Anggota DPD I Wayan Sudirta mempertanyakan perasaan Sri Sultan bila Pemerintah dan DPR memaksakan cara pemilihan Gubernur dan Wakil Gubernur Yogyakarta. “Bila mengacu ke perjanjian-perjanjian itu, Apakah Kesultanan Yogyakarta merasa dikhianti bila undang-undang ini kelak mengatur tata cara pemilihan, bukan penetapan?” tanyanya.

 

Anggota Komisi II DPR Harun Al Rasyid menilai masih banyak perbedaan pendapat seputar keistimewaan Yogyakarta yang menetapkan Sri Sultan otomatis menjabat sebagai Gubernur Yogyakarta. “Ada yang berpendapat penetapan hanya berlaku untuk Sri Sultan Hamengku Buwono IX (yang menyatakan bergabung dengan NKRI,-red).

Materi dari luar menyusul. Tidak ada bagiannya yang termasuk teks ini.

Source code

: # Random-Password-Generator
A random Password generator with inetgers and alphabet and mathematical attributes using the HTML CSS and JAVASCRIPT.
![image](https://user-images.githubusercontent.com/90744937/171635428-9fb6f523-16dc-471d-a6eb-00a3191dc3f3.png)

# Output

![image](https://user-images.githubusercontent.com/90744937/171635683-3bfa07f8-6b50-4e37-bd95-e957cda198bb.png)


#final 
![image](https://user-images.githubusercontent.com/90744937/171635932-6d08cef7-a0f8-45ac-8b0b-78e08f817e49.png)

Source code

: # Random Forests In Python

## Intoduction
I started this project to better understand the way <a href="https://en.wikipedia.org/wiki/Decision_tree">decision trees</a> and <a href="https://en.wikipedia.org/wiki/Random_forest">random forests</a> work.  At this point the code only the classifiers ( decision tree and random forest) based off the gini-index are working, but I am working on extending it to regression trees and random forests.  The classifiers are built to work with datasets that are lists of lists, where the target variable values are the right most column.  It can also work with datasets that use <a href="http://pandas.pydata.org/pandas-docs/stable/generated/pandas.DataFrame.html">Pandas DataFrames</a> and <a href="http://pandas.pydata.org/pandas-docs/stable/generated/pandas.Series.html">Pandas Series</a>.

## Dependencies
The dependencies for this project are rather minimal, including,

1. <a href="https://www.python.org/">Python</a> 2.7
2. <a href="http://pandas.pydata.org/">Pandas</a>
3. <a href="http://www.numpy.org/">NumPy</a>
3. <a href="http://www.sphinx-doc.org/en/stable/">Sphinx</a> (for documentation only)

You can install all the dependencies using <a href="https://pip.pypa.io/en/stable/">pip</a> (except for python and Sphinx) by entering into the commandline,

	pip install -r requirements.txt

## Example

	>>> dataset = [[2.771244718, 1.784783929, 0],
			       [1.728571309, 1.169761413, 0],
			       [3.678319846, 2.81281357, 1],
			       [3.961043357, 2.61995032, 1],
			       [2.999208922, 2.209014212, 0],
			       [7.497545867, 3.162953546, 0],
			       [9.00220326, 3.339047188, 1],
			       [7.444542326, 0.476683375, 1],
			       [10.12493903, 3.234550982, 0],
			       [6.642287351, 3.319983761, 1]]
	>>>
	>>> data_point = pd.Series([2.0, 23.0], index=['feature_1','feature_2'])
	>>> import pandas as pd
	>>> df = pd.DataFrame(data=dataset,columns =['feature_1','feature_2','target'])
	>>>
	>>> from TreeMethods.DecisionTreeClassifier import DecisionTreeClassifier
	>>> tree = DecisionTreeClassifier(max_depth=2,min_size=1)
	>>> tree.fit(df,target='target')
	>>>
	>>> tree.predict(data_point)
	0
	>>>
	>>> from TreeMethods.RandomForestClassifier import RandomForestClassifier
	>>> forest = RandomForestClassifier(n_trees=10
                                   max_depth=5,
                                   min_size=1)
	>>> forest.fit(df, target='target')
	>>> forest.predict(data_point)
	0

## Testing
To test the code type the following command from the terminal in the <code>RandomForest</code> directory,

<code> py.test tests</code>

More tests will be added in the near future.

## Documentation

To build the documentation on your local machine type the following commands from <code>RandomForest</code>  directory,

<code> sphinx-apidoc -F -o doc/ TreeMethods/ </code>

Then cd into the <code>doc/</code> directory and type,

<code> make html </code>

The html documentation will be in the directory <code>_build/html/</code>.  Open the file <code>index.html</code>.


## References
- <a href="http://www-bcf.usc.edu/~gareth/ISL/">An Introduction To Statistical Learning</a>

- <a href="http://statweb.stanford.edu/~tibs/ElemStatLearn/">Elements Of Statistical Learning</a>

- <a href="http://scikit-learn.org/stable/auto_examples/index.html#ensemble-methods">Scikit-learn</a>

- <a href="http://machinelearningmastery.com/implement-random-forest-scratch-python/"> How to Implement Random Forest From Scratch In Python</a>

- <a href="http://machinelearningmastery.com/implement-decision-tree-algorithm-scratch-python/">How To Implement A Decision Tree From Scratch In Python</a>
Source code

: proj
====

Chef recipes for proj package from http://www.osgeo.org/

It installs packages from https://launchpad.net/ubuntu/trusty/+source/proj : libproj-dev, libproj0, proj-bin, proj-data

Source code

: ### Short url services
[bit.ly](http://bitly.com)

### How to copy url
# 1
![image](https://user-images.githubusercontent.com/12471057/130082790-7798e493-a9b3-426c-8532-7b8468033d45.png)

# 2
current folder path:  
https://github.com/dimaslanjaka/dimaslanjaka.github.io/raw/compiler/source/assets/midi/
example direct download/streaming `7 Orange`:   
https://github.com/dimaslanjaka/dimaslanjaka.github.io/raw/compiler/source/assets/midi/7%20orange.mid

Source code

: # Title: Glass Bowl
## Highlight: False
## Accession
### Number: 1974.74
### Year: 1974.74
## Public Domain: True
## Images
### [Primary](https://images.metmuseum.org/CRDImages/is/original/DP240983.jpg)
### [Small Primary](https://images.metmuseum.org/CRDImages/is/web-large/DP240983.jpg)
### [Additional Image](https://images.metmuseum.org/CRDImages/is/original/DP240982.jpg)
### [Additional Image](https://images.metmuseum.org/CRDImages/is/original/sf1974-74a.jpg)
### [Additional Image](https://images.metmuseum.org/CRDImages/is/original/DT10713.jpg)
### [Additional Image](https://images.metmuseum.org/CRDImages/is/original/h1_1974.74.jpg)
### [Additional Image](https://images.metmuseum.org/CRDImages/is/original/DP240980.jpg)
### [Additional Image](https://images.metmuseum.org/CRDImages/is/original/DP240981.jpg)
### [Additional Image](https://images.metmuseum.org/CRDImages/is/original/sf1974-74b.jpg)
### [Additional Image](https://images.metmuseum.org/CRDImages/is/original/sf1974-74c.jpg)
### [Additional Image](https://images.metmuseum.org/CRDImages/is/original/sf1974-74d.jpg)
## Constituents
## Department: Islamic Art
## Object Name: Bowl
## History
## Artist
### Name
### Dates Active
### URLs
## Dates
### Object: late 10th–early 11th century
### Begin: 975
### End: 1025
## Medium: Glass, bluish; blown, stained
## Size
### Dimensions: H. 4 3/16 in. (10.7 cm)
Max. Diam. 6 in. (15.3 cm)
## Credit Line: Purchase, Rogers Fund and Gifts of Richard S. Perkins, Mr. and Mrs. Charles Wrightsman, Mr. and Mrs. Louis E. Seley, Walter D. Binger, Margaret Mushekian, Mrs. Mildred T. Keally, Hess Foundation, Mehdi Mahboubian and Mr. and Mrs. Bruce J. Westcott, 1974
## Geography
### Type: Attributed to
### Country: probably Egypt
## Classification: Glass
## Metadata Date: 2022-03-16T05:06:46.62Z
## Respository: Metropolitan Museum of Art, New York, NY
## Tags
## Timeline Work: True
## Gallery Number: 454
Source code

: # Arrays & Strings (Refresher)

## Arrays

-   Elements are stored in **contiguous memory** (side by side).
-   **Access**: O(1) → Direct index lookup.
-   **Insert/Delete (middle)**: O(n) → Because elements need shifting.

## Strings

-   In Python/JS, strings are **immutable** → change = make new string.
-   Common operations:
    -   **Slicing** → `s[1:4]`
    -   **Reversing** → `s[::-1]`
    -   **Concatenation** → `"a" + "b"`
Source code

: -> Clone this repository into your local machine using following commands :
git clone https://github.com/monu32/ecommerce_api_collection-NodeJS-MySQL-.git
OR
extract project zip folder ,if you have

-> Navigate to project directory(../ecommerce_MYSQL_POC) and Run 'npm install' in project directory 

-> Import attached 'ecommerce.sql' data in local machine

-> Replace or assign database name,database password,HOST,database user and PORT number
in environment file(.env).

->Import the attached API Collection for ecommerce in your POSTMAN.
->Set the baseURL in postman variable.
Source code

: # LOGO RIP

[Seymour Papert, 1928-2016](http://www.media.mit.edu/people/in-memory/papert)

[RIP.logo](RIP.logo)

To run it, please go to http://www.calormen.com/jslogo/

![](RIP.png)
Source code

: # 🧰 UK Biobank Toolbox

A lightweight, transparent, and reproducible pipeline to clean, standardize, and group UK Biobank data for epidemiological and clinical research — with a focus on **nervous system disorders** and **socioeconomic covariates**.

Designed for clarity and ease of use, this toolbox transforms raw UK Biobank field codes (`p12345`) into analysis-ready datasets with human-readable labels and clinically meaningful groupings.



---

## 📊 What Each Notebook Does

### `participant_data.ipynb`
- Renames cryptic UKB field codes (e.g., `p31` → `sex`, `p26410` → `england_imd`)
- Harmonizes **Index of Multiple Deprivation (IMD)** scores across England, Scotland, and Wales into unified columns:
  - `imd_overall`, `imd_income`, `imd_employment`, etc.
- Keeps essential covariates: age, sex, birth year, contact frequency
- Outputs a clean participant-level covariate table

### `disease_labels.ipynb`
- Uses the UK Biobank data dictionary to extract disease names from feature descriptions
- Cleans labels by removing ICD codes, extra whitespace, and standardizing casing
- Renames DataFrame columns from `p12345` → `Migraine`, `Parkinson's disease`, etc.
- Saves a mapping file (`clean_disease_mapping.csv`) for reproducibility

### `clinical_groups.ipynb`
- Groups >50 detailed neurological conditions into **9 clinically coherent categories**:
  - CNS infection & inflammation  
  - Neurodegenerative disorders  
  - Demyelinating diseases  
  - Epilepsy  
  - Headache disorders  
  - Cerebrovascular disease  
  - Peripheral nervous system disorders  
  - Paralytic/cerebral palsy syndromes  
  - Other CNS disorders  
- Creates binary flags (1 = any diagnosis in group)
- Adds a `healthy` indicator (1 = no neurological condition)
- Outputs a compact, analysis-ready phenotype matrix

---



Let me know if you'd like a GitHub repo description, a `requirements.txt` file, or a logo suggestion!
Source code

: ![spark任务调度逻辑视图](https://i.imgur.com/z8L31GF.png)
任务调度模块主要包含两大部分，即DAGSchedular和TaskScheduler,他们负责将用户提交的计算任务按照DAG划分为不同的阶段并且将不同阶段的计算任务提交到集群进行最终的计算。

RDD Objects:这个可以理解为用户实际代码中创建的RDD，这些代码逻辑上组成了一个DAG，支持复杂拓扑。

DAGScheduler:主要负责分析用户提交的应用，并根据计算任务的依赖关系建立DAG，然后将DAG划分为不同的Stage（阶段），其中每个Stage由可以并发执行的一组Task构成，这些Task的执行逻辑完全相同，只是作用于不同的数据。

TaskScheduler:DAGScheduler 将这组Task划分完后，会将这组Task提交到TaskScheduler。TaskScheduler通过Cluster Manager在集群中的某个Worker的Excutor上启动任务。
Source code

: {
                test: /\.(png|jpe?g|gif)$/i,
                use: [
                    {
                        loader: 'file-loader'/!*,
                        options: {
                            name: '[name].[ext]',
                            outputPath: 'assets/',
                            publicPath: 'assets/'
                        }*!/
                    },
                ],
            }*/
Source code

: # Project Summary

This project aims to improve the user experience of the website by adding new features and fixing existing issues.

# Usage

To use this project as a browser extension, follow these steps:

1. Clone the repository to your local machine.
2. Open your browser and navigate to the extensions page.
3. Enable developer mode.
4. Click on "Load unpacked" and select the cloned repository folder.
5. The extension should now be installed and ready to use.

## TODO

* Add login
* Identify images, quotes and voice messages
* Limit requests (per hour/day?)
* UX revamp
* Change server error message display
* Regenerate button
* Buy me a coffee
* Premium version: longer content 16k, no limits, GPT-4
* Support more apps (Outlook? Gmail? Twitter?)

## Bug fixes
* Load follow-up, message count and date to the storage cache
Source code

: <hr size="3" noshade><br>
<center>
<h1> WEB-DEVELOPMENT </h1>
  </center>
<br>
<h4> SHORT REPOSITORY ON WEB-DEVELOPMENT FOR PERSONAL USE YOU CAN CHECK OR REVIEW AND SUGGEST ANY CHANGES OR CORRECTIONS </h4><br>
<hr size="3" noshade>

Jadi, penetapan hanya melekat kepada beliau,” tuturnya.

 

Sri Sultan Hamengku Buwono X hanya berharap bila RUU Yogyakarta ini disusun berdasarkan pandangan filsafat hukum secara utuh. Yakni, dengan memperhatikan kondisi sosial masyarakat dan budaya Yogyakarta yang ingin bahwa Sri Sultan Hamengku Buwono dan Sri Paku Alam otomatis menjadi Gubernur dan Wakil Gubernur Yogyakarta.